To do
Copy only what runs from the line containing "Time does not" through the end of the material below, line for line, with both ends included.

Supplied records
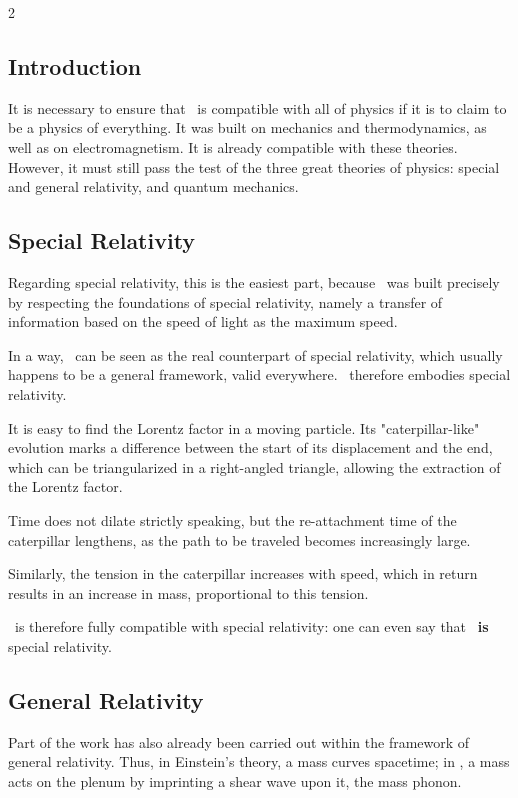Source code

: \begin{multicols}{2}
	\subsection{Introduction} 
	
	It is necessary to ensure that \PQ\ is compatible with all of physics if it is to claim to be a physics of everything. It was built on mechanics and thermodynamics, as well as on electromagnetism. It is already compatible with these theories. However, it must still pass the test of the three great theories of physics: special and general relativity, and quantum mechanics.
	
	\subsection{Special Relativity}
	
	Regarding special relativity, this is the easiest part, because \PQ\ was built precisely by respecting the foundations of special relativity, namely a transfer of information based on the speed of light as the maximum speed.
	
	In a way, \PQ\ can be seen as the real counterpart of special relativity, which usually happens to be a general framework, valid everywhere. \PQ\ therefore embodies special relativity.
	
	It is easy to find the Lorentz factor in a moving particle. Its "caterpillar-like" evolution marks a difference between the start of its displacement and the end, which can be triangularized in a right-angled triangle, allowing the extraction of the Lorentz factor.
	
	Time does not dilate strictly speaking, but the re-attachment time of the caterpillar lengthens, as the path to be traveled becomes increasingly large.
	
	Similarly, the tension in the caterpillar increases with speed, which in return results in an increase in mass, proportional to this tension.
	
	\PQ\ is therefore fully compatible with special relativity: one can even say that \PQ\ \textbf{is} special relativity.
	
	\subsection{General Relativity}
	
	Part of the work has also already been carried out within the framework of general relativity. Thus, in Einstein's theory, a mass curves spacetime; in \PQ, a mass acts on the plenum by imprinting a shear wave upon it, the mass phonon.
	

\end{multicols}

Solution below
	Time does not dilate strictly speaking, but the re-attachment time of the caterpillar lengthens, as the path to be traveled becomes increasingly large.
	
	Similarly, the tension in the caterpillar increases with speed, which in return results in an increase in mass, proportional to this tension.
	
	\PQ\ is therefore fully compatible with special relativity: one can even say that \PQ\ \textbf{is} special relativity.
	
	\subsection{General Relativity}
	
	Part of the work has also already been carried out within the framework of general relativity. Thus, in Einstein's theory, a mass curves spacetime; in \PQ, a mass acts on the plenum by imprinting a shear wave upon it, the mass phonon.
	

\end{multicols}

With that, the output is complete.